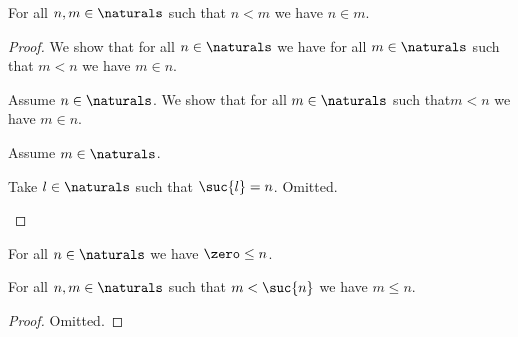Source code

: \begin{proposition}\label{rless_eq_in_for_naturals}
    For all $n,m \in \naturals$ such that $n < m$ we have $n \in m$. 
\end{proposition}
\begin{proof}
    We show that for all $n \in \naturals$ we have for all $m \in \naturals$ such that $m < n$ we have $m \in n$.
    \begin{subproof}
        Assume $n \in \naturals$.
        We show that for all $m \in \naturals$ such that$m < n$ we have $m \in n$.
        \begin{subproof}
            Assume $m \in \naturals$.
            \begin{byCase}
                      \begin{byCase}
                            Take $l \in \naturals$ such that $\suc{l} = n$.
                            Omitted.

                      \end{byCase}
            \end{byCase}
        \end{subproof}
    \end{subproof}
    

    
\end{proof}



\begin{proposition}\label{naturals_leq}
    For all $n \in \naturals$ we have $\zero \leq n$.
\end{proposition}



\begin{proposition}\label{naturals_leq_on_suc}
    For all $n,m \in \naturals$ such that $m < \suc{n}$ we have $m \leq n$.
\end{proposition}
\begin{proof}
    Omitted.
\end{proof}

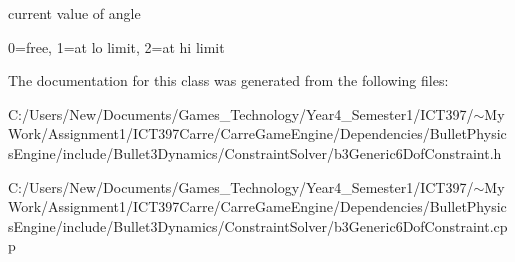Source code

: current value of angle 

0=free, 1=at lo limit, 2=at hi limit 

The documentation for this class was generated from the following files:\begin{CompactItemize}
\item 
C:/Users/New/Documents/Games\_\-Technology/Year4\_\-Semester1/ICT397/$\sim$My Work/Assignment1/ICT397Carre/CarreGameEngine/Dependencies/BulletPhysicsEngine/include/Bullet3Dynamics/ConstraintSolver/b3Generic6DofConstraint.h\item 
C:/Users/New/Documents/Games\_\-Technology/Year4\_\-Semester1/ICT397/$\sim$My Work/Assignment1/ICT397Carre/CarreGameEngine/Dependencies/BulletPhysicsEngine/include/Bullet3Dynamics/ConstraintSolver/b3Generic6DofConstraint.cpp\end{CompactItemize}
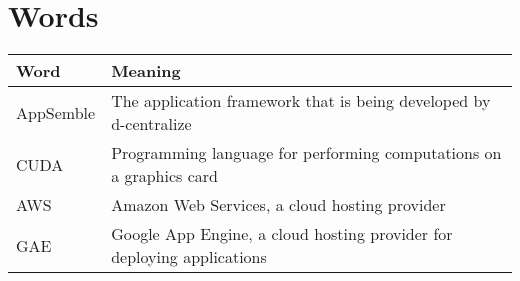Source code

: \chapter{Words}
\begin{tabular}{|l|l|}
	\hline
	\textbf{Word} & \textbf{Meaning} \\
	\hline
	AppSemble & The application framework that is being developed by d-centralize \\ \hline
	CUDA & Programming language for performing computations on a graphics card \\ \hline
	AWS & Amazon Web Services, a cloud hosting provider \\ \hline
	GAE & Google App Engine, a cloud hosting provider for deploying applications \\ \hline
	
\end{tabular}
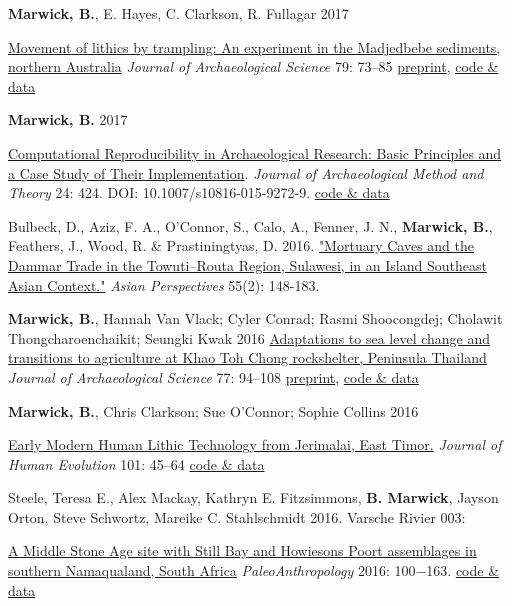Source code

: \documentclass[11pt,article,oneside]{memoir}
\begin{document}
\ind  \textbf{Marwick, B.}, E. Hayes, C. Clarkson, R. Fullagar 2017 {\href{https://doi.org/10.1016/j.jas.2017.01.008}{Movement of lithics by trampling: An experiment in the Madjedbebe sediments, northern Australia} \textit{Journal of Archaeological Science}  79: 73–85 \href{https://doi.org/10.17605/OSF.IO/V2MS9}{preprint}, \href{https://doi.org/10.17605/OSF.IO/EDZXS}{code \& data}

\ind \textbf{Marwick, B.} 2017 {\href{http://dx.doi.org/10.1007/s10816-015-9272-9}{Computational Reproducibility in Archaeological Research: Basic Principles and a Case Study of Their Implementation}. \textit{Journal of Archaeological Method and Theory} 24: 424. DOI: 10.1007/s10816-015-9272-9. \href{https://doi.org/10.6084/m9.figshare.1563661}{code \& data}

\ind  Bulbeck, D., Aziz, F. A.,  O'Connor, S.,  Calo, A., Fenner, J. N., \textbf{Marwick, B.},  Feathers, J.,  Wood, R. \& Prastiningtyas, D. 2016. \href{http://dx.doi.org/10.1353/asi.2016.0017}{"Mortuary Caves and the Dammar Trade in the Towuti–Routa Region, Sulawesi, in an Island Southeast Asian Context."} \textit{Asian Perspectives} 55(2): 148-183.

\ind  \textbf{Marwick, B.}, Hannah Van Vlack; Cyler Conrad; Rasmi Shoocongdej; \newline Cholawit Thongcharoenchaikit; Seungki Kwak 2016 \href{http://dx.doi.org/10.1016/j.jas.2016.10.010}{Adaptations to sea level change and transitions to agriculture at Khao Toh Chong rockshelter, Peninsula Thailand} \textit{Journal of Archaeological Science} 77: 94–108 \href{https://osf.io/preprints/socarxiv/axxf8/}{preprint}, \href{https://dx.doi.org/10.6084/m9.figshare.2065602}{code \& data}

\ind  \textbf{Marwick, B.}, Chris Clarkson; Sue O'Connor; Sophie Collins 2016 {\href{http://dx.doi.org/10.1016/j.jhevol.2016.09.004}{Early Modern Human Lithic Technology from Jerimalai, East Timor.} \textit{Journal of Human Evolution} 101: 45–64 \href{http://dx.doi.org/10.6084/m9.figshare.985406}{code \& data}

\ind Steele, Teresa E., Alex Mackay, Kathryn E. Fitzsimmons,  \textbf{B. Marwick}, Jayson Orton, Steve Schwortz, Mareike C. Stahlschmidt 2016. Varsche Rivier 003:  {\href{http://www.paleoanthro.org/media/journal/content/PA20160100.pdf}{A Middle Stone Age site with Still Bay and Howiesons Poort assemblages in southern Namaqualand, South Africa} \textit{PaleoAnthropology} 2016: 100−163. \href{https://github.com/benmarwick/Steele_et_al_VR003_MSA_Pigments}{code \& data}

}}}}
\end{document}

◇ ◇ ◇ ◇

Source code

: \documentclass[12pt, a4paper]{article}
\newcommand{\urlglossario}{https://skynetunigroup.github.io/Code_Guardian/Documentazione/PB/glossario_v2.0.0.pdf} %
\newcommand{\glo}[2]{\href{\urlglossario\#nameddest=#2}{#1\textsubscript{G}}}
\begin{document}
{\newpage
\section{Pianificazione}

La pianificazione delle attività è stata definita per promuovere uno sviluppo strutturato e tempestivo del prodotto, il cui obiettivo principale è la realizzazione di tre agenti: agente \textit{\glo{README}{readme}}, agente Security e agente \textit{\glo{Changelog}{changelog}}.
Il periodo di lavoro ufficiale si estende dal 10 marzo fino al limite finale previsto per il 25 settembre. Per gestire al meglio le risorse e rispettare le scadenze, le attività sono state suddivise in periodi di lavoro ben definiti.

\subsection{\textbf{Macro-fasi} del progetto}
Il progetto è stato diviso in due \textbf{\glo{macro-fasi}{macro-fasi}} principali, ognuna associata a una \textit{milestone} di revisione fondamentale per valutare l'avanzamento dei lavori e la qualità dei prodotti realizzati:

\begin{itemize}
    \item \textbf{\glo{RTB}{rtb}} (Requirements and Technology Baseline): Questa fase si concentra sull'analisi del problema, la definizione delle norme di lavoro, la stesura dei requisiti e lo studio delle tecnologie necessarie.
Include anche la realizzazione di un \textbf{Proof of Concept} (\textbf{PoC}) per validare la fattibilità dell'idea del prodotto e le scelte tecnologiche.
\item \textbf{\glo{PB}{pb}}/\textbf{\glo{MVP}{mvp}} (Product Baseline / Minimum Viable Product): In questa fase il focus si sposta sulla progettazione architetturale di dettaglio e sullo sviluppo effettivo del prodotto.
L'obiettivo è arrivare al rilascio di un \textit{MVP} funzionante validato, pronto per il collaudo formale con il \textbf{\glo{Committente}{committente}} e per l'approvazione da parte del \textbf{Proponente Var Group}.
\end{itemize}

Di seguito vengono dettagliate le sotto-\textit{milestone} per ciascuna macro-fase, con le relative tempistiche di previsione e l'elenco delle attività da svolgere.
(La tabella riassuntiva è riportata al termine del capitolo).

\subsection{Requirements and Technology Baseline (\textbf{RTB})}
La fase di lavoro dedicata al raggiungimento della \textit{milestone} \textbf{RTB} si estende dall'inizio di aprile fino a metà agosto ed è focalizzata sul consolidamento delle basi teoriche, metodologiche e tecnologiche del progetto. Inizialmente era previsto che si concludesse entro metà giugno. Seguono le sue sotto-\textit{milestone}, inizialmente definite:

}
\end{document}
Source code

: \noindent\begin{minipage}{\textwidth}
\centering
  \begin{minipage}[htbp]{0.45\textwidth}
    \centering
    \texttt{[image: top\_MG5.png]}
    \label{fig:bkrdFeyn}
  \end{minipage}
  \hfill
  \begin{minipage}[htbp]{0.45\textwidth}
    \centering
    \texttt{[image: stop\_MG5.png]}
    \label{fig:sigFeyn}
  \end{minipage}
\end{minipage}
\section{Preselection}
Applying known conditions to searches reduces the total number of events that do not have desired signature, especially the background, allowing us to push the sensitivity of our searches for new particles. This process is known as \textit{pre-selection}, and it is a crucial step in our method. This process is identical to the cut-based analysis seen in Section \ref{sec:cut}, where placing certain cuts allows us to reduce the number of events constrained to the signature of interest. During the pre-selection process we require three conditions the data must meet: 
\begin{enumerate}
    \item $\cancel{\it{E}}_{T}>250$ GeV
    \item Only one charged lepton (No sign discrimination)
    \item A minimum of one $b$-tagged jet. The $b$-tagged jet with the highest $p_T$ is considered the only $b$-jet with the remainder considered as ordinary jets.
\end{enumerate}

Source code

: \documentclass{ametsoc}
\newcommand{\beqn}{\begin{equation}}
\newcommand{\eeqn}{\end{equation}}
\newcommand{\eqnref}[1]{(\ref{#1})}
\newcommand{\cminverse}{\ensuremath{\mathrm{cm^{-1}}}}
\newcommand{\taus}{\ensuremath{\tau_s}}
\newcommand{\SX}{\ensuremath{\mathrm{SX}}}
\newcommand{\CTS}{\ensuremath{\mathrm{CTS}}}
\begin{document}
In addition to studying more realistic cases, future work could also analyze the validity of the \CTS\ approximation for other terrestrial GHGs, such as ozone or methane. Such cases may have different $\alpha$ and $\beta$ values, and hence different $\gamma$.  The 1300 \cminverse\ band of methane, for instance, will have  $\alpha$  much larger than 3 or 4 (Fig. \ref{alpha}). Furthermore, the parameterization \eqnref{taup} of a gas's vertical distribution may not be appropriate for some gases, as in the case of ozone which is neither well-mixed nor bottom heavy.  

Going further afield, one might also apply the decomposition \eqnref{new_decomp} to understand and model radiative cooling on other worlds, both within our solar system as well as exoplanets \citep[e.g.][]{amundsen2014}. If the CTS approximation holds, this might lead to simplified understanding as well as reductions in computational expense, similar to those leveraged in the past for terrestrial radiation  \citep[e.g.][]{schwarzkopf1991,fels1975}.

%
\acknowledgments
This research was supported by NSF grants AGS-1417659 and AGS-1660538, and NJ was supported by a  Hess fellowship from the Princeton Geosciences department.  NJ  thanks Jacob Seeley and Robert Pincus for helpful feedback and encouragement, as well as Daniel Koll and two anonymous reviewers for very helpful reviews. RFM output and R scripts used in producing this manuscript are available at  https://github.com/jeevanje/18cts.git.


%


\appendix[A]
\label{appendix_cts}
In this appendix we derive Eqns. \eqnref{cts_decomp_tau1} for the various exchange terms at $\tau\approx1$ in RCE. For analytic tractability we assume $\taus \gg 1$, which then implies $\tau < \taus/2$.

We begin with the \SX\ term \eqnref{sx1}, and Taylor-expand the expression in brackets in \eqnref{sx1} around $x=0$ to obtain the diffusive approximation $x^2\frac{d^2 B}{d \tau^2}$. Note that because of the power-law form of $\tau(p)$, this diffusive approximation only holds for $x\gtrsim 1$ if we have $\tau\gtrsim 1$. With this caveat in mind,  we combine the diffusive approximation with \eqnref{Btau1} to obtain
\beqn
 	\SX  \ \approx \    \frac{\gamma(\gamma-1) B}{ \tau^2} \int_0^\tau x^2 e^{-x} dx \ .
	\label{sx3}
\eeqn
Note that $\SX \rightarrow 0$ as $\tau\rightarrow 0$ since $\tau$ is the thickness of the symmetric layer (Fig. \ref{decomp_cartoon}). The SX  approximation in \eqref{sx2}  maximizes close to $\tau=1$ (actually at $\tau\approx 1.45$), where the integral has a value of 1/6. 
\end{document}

◇ ◇ ◇ ◇

## PROBLEM TO WORK ON
Within the listing above, give again exactly every line from the line with "as ordinary jets." through the line with "In this appendix", both included, and no other line.

## OUTPUT FOR THIS EXERCISE
    \item A minimum of one $b$-tagged jet. The $b$-tagged jet with the highest $p_T$ is considered the only $b$-jet with the remainder considered as ordinary jets.
\end{enumerate}

Source code

: \documentclass{ametsoc}
\newcommand{\beqn}{\begin{equation}}
\newcommand{\eeqn}{\end{equation}}
\newcommand{\eqnref}[1]{(\ref{#1})}
\newcommand{\cminverse}{\ensuremath{\mathrm{cm^{-1}}}}
\newcommand{\taus}{\ensuremath{\tau_s}}
\newcommand{\SX}{\ensuremath{\mathrm{SX}}}
\newcommand{\CTS}{\ensuremath{\mathrm{CTS}}}
\begin{document}
In addition to studying more realistic cases, future work could also analyze the validity of the \CTS\ approximation for other terrestrial GHGs, such as ozone or methane. Such cases may have different $\alpha$ and $\beta$ values, and hence different $\gamma$.  The 1300 \cminverse\ band of methane, for instance, will have  $\alpha$  much larger than 3 or 4 (Fig. \ref{alpha}). Furthermore, the parameterization \eqnref{taup} of a gas's vertical distribution may not be appropriate for some gases, as in the case of ozone which is neither well-mixed nor bottom heavy.  

Going further afield, one might also apply the decomposition \eqnref{new_decomp} to understand and model radiative cooling on other worlds, both within our solar system as well as exoplanets \citep[e.g.][]{amundsen2014}. If the CTS approximation holds, this might lead to simplified understanding as well as reductions in computational expense, similar to those leveraged in the past for terrestrial radiation  \citep[e.g.][]{schwarzkopf1991,fels1975}.

%
\acknowledgments
This research was supported by NSF grants AGS-1417659 and AGS-1660538, and NJ was supported by a  Hess fellowship from the Princeton Geosciences department.  NJ  thanks Jacob Seeley and Robert Pincus for helpful feedback and encouragement, as well as Daniel Koll and two anonymous reviewers for very helpful reviews. RFM output and R scripts used in producing this manuscript are available at  https://github.com/jeevanje/18cts.git.


%


\appendix[A]
\label{appendix_cts}
In this appendix we derive Eqns. \eqnref{cts_decomp_tau1} for the various exchange terms at $\tau\approx1$ in RCE. For analytic tractability we assume $\taus \gg 1$, which then implies $\tau < \taus/2$.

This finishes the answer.